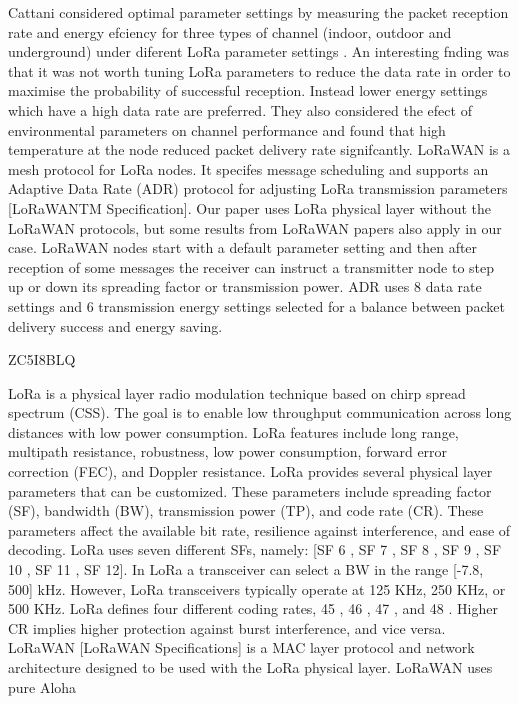 Cattani considered optimal parameter settings by measuring the packet reception rate and energy efciency for three types of channel (indoor,
	outdoor and underground) under diferent LoRa parameter settings \cite{marco_cattani_experimental_2017}.
An interesting fnding was that it was not worth tuning LoRa parameters to reduce the data rate in order to maximise the probability of successful reception.
Instead lower energy settings which have a high data rate are preferred.
They also considered the efect of environmental parameters on channel performance and found that high temperature at the node reduced packet delivery rate signifcantly.
LoRaWAN is a mesh protocol for LoRa nodes.
It specifes message scheduling and supports an Adaptive Data Rate (ADR) protocol for adjusting LoRa transmission parameters [LoRaWANTM Specification].
Our paper uses LoRa physical layer without the LoRaWAN protocols,
	but some results from LoRaWAN papers also apply in our case.
LoRaWAN nodes start with a default parameter setting and then after reception of some messages the receiver can instruct a transmitter node to step up or down its spreading factor or transmission power.
ADR uses 8 data rate settings and 6 transmission energy settings selected for a balance between packet delivery success and energy saving.


\cite{farooq_search_2018} ZC5I8BLQ

LoRa is a physical layer radio modulation technique based on chirp spread spectrum (CSS).
The goal is to enable low throughput communication across long distances with low power consumption.
LoRa features include long range,
	multipath resistance,
	robustness,
	low power consumption,
	forward error correction (FEC),
	and Doppler resistance.
LoRa provides several physical layer parameters that can be customized.
These parameters include spreading factor (SF),
	bandwidth (BW),
	transmission power (TP),
	and code rate (CR).
These parameters affect the available bit rate,
	resilience against interference,
	and ease of decoding.
LoRa uses seven different SFs,
	namely:
	[SF 6 ,
	SF 7 ,
	SF 8 ,
	SF 9 ,
	SF 10 ,
	SF 11 ,
	SF 12].
In LoRa a transceiver can select a BW in the range [-7.8, 500] kHz.
However,
	LoRa transceivers typically operate at 125 KHz, 250 KHz,
	or 500 KHz.
LoRa defines four different coding rates, 45 , 46 , 47 ,
	and 48 .
Higher CR implies higher protection against burst interference,
	and vice versa.
LoRaWAN [LoRaWAN Speciﬁcations] is a MAC layer protocol and network architecture designed to be used with the LoRa physical layer.
LoRaWAN uses pure Aloha

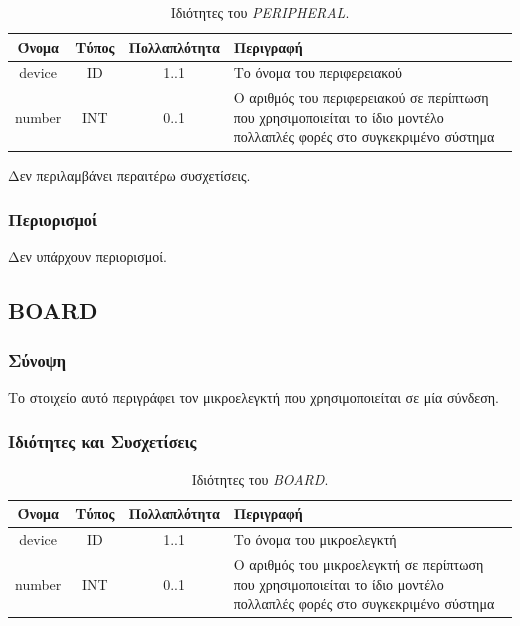 \begin{table}[H]
	\begin{center}
		\caption{Ιδιότητες του \textit{PERIPHERAL}.}
		\label{tab:peripheral_con}
		\begin{tabular}{ | c | c | c| m{5.5cm} | }
			\hline
			\rowcolor{Gray}
			Όνομα & Τύπος & Πολλαπλότητα & Περιγραφή \\
			\hline
			device & ID & 1..1 & Το όνομα του περιφερειακού \\
			\hline
		    number & INT & 0..1 & Ο αριθμός του περιφερειακού σε περίπτωση που χρησιμοποιείται το ίδιο μοντέλο πολλαπλές φορές στο συγκεκριμένο σύστημα \\
			\hline
		\end{tabular}
	\end{center}
\end{table}

\noindent Δεν περιλαμβάνει περαιτέρω συσχετίσεις.

\subsubsection*{Περιορισμοί}

\noindent Δεν υπάρχουν περιορισμοί.

\subsection{BOARD}
\label{subsec:board_con}

\subsubsection*{Σύνοψη}

\noindent Το στοιχείο αυτό περιγράφει τον μικροελεγκτή που χρησιμοποιείται σε μία σύνδεση.

\subsubsection*{Ιδιότητες και Συσχετίσεις}

\begin{table}[H]
	\begin{center}
		\caption{Ιδιότητες του \textit{BOARD}.}
		\label{tab:board_con}
		\begin{tabular}{ | c | c | c| m{5.5cm} | }
			\hline
			\rowcolor{Gray}
			Όνομα & Τύπος & Πολλαπλότητα & Περιγραφή \\
			\hline
			device & ID & 1..1 & Το όνομα του μικροελεγκτή \\
			\hline
			number & INT & 0..1 & Ο αριθμός του μικροελεγκτή σε περίπτωση που χρησιμοποιείται το ίδιο μοντέλο πολλαπλές φορές στο συγκεκριμένο σύστημα \\
			\hline
		\end{tabular}
	\end{center}
\end{table}

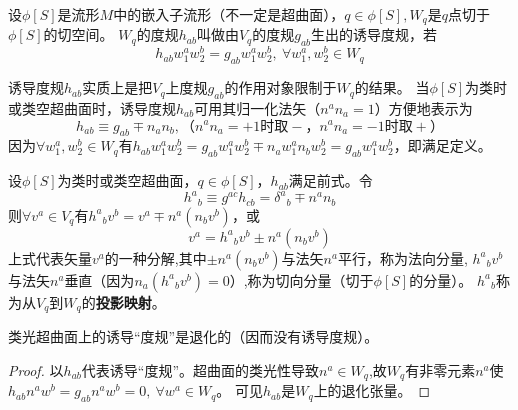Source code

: \begin{definition}
	设$\phi[S]$是流形$M$中的嵌入子流形（不一定是超曲面），$q \in \phi[S], W_q$是$q$点切于$\phi[S]$的切空间。
	$W_q$的度规$h_{ab}$叫做由$V_q$的度规$g_{ab}$生出的诱导度规，若
	$$h_{ab}w_1^aw_2^b = g_{ab}w_1^aw_2^b, ~ \forall w_1^a, w_2^b \in W_q$$
\end{definition}

诱导度规$h_{ab}$实质上是把$V_q$上度规$g_{ab}$的作用对象限制于$W_q$的结果。
当$\phi[S]$为类时或类空超曲面时，诱导度规$h_{ab}$可用其归一化法矢（$n^an_a = 1$）方便地表示为
$$h_{ab} \equiv g_{ab} \mp n_an_b, \text{（$n^an_a = +1$时取$-$，$n^an_a = -1$时取$+$）}$$
因为$\forall w_1^a, w_2^b \in W_q$有$h_{ab}w_1^aw_2^b = g_{ab}w_1^aw_2^b \mp n_aw_1^an_bw_2^b = g_{ab}w_1^aw_2^b$，即满足定义。

设$\phi[S]$为类时或类空超曲面，$q \in \phi[S]$，$h_{ab}$满足前式。令
$$h^a{}_b \equiv g^{ac}h_{cb} = \delta^a{}_b \mp n^an_b$$
则$\forall v^a \in V_q$有$h^a{}_bv^b = v^a \mp n^a(n_bv^b)$，或
$$v^a = h^a{}_bv^b \pm n^a(n_bv^b)$$
上式代表矢量$v^a$的一种分解,其中$\pm n^a(n_bv^b)$与法矢$n^a$平行，称为法向分量,
$h^a{}_bv^b$与法矢$n^a$垂直（因为$n_a(h^a{}_bv^b) = 0$）,称为切向分量（切于$\phi[S]$的分量）。
$h^a{}_b$称为从$V_q$到$W_q$的\textbf{投影映射}。

\begin{theorem}
	类光超曲面上的诱导``度规''是退化的（因而没有诱导度规）。
\end{theorem}

\begin{proof}
	以$h_{ab}$代表诱导``度规''。超曲面的类光性导致$n^a \in W_q$,故$W_q$有非零元素$n^a$使$h_{ab}n^aw^b = g_{ab}n^aw^b = 0, ~ \forall w^a \in W_q$。
	可见$h_{ab}$是$W_q$上的退化张量。
\end{proof}

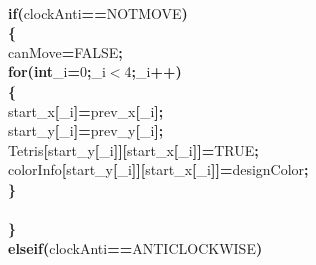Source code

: \documentclass[a4paper, 10pt]{article}
\newcommand\SPC{\hspace*{0.6em}}
\newcommand{\CppAIdentifier}[1]{#1}
\newcommand{\CppANumber}[1]{\textcolor[rgb]{0.5,0,0.5}{#1}}
\newcommand{\CppAReservedWord}[1]{\textbf{#1}}
\newcommand{\CppASpace}[1]{\colorbox[rgb]{1,1,1}{#1}}
\newcommand{\CppASymbol}[1]{\textbf{\textcolor[rgb]{1,0,0}{#1}}}
\begin{document}
\begin{ttfamily}
\\
\CppASpace{\SPC \SPC \SPC \SPC }\CppAReservedWord{if}\CppASymbol{(}\CppAIdentifier{clockAnti}\CppASymbol{==}\CppAIdentifier{NOTMOVE}\CppASymbol{)}\\
\CppASpace{\SPC \SPC \SPC \SPC }\CppASymbol{\{}\\
\CppASpace{\SPC \SPC \SPC \SPC \SPC }\CppAIdentifier{canMove}\CppASymbol{=}\CppAIdentifier{FALSE}\CppASymbol{;}\\
\CppASpace{\SPC \SPC \SPC \SPC \SPC }\CppAReservedWord{for}\CppASymbol{(}\CppAReservedWord{int}\CppASpace{\SPC }\CppAIdentifier{\_i}\CppASymbol{=}\CppANumber{0}\CppASymbol{;}\CppAIdentifier{\_i}\CppASymbol{$<$}\CppANumber{4}\CppASymbol{;}\CppAIdentifier{\_i}\CppASymbol{++}\CppASymbol{)}\\
\CppASpace{\SPC \SPC \SPC \SPC \SPC }\CppASymbol{\{}\\
\CppASpace{\SPC \SPC \SPC \SPC \SPC \SPC }\CppAIdentifier{start\_x}\CppASymbol{[}\CppAIdentifier{\_i}\CppASymbol{]}\CppASymbol{=}\CppAIdentifier{prev\_x}\CppASymbol{[}\CppAIdentifier{\_i}\CppASymbol{]}\CppASymbol{;}\\
\CppASpace{\SPC \SPC \SPC \SPC \SPC \SPC }\CppAIdentifier{start\_y}\CppASymbol{[}\CppAIdentifier{\_i}\CppASymbol{]}\CppASymbol{=}\CppAIdentifier{prev\_y}\CppASymbol{[}\CppAIdentifier{\_i}\CppASymbol{]}\CppASymbol{;}\\
\CppASpace{\SPC \SPC \SPC \SPC \SPC \SPC }\CppAIdentifier{Tetris}\CppASymbol{[}\CppAIdentifier{start\_y}\CppASymbol{[}\CppAIdentifier{\_i}\CppASymbol{]}\CppASymbol{]}\CppASymbol{[}\CppAIdentifier{start\_x}\CppASymbol{[}\CppAIdentifier{\_i}\CppASymbol{]}\CppASymbol{]}\CppASymbol{=}\CppAIdentifier{TRUE}\CppASymbol{;}\\
\CppASpace{\SPC \SPC \SPC \SPC \SPC \SPC }\CppAIdentifier{colorInfo}\CppASymbol{[}\CppAIdentifier{start\_y}\CppASymbol{[}\CppAIdentifier{\_i}\CppASymbol{]}\CppASymbol{]}\CppASymbol{[}\CppAIdentifier{start\_x}\CppASymbol{[}\CppAIdentifier{\_i}\CppASymbol{]}\CppASymbol{]}\CppASymbol{=}\CppAIdentifier{designColor}\CppASymbol{;}\\
\CppASpace{\SPC \SPC \SPC \SPC \SPC }\CppASymbol{\}}\\
\\
\CppASpace{\SPC \SPC \SPC \SPC }\CppASymbol{\}}\\
\CppASpace{\SPC \SPC \SPC \SPC }\CppAReservedWord{else}\CppASpace{\SPC }\CppAReservedWord{if}\CppASymbol{(}\CppAIdentifier{clockAnti}\CppASymbol{==}\CppAIdentifier{ANTICLOCKWISE}\CppASymbol{)}\\

\end{ttfamily}
\end{document}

⁂

Please return only the lines from the top of the data through the line with "It specifes message", exactly as written, and drop every picture.

 Cattani considered optimal parameter settings by measuring the packet reception rate and energy efciency for three types of channel (indoor,
	outdoor and underground) under diferent LoRa parameter settings \cite{marco_cattani_experimental_2017}.
An interesting fnding was that it was not worth tuning LoRa parameters to reduce the data rate in order to maximise the probability of successful reception.
Instead lower energy settings which have a high data rate are preferred.
They also considered the efect of environmental parameters on channel performance and found that high temperature at the node reduced packet delivery rate signifcantly.
LoRaWAN is a mesh protocol for LoRa nodes.
It specifes message scheduling and supports an Adaptive Data Rate (ADR) protocol for adjusting LoRa transmission parameters [LoRaWANTM Specification].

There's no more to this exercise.